Weather, wages and what's next

Amherst-Pierpont notes that three-month annualized wage growth was just 1.6% and said that although the Feb jobs report was strong, it wasn't a blowout. They anticipate ultimately "a marked pickup in wage gains, but not in February... It is really the wage figure that keeps this report from being another game-changer."

Credit Suisse analysts note that weather appears to have had no visible impact on the February jobs data; illustrated by construction jobs rising 29K. They also note the Household Survey "not at work due to weather" series was 329K, basically in line with its February long-term average of 340K. "Unambiguous strength in US job creation and the continued decline in the unemployment rate argues in favor of the FOMC dropping the word "patient" from its forward guidance in March. We believe the FOMC will be confident enough in its outlook for (eventual) accelerating inflation to start tightening as soon as June, but we concede the risks to our forecast are skewed to a slightly later start given weak wages and inflation data."

Adrian Owens, a currency fund manager at Swiss investment firm GAM who manages just over $3 billion in assets. "A move down to parity in the euro against the dollar looks realistic.

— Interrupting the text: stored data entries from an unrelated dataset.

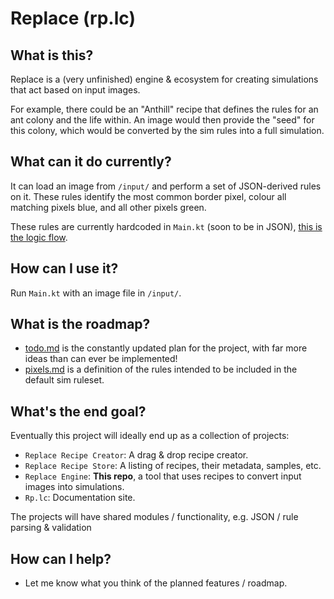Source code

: # Replace (rp.lc)

## What is this?

Replace is a (very unfinished) engine & ecosystem for creating simulations that act based on input images.

For example, there could be an "Anthill" recipe that defines the rules for an ant colony and the life within. An image would then provide the "seed" for this colony, which would be converted by the sim rules into a full simulation.

## What can it do currently?

It can load an image from `/input/` and perform a set of JSON-derived rules on it. These rules identify the most common border pixel, colour all matching pixels blue, and all other pixels green.

These rules are currently hardcoded in `Main.kt` (soon to be in JSON), [this is the logic flow](/docs/exampleFlow.png).

## How can I use it?

Run `Main.kt` with an image file in `/input/`.

## What is the roadmap?

* [todo.md](todo.md) is the constantly updated plan for the project, with far more ideas than can ever be implemented!
* [pixels.md](pixels.md) is a definition of the rules intended to be included in the default sim ruleset.

## What's the end goal?

Eventually this project will ideally end up as a collection of projects:

* `Replace Recipe Creator`: A drag & drop recipe creator.
* `Replace Recipe Store`: A listing of recipes, their metadata, samples, etc.
* `Replace Engine`: **This repo**, a tool that uses recipes to convert input images into simulations.
* `Rp.lc`: Documentation site.

The projects will have shared modules / functionality, e.g. JSON / rule parsing & validation

## How can I help?

* Let me know what you think of the planned features / roadmap.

The only question is whether we get there in three to four months or whether it takes 18 months."

TD: "Output in Q1 is looking to be weaker than expected as GDP is shaping up around 2.0%. With output on the low side the strong job growth and hours worked point to weak productivity growth."

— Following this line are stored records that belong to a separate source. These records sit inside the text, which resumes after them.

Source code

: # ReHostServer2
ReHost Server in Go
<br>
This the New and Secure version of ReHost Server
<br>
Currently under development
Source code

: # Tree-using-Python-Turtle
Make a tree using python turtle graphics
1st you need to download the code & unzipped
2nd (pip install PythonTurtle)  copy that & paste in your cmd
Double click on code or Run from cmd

Dan Greenhaus, chief market strategist at BTIG: "While some find fault with the Fed pushing for tighter policy with lackluster inflation and wage data, the fact remains that they are doing exactly that. Today's report is entirely in step with recent trends and, with the unemployment rate now at the top end of longer run estimates, the Fed will almost surely move to drop "patient" at its upcoming meeting while pushing towards raising interest rates later this year."

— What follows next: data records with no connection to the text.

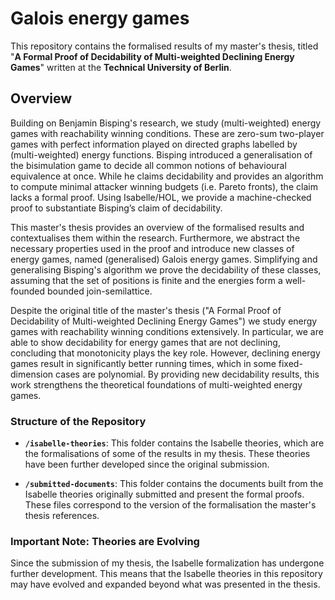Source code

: # Galois energy games

This repository contains the formalised results of my master's thesis, titled "**A Formal Proof of Decidability of Multi-weighted Declining Energy Games**" written at the **Technical University of Berlin**. 


## Overview

Building on Benjamin Bisping's research, we study (multi-weighted) energy games with reachability winning conditions. These are zero-sum two-player games with perfect information played on directed graphs labelled by (multi-weighted) energy functions. Bisping introduced a generalisation of the bisimulation game to decide all common notions of behavioural equivalence at once. While he claims decidability and provides an algorithm to compute minimal attacker winning budgets (i.e. Pareto fronts), the claim lacks a formal proof. Using Isabelle/HOL, we provide a machine-checked proof to substantiate Bisping’s claim of decidability.

This master's thesis provides an overview of the formalised results and contextualises them within the research. Furthermore, we abstract the necessary properties used in the proof and introduce new classes of energy games, named (generalised) Galois energy games. Simplifying and generalising Bisping's algorithm we prove the decidability of these classes, assuming that the set of positions is finite and the energies form a well-founded bounded join-semilattice.

Despite the original title of the master's thesis ("A Formal Proof of Decidability of Multi-weighted Declining Energy Games") we study energy games with reachability winning conditions extensively. In particular, we are able to show decidability for energy games that are not declining, concluding that monotonicity plays the key role. However, declining energy games result in significantly better running times, which in some fixed-dimension cases are polynomial. By providing new decidability results, this work strengthens the theoretical foundations of multi-weighted energy games.

### Structure of the Repository

- **`/isabelle-theories`**: This folder contains the Isabelle theories, which are the formalisations of some of the results in my thesis. These theories have been further developed since the original submission.
  
- **`/submitted-documents`**: This folder contains the documents built from the Isabelle theories originally submitted and present the formal proofs. These files correspond to the version of the formalisation the master's thesis references.

### Important Note: Theories are Evolving 

Since the submission of my thesis, the Isabelle formalization has undergone further development. This means that the Isabelle theories in this repository may have evolved and expanded beyond what was presented in the thesis.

Tom Porcelli, chief US economist at RBC: "It's been looking extremely constructive over the past few months, at the very least it probably gives some people pause for cutting down their GDP expectations this year... We had already generated a million jobs in the previous three months, the economy is generating more job growth than we think it has the ability to do. While the summers have been very robust, at some point we'll have to see the slowdown to some extent. You either have to have job growth down shift to the growth rate we've been witnessing, at 2 percent to 2.5 percent, or you need to see economic activity ramp up to 3 percent, which is what 300,000 jobs would be more consistent with."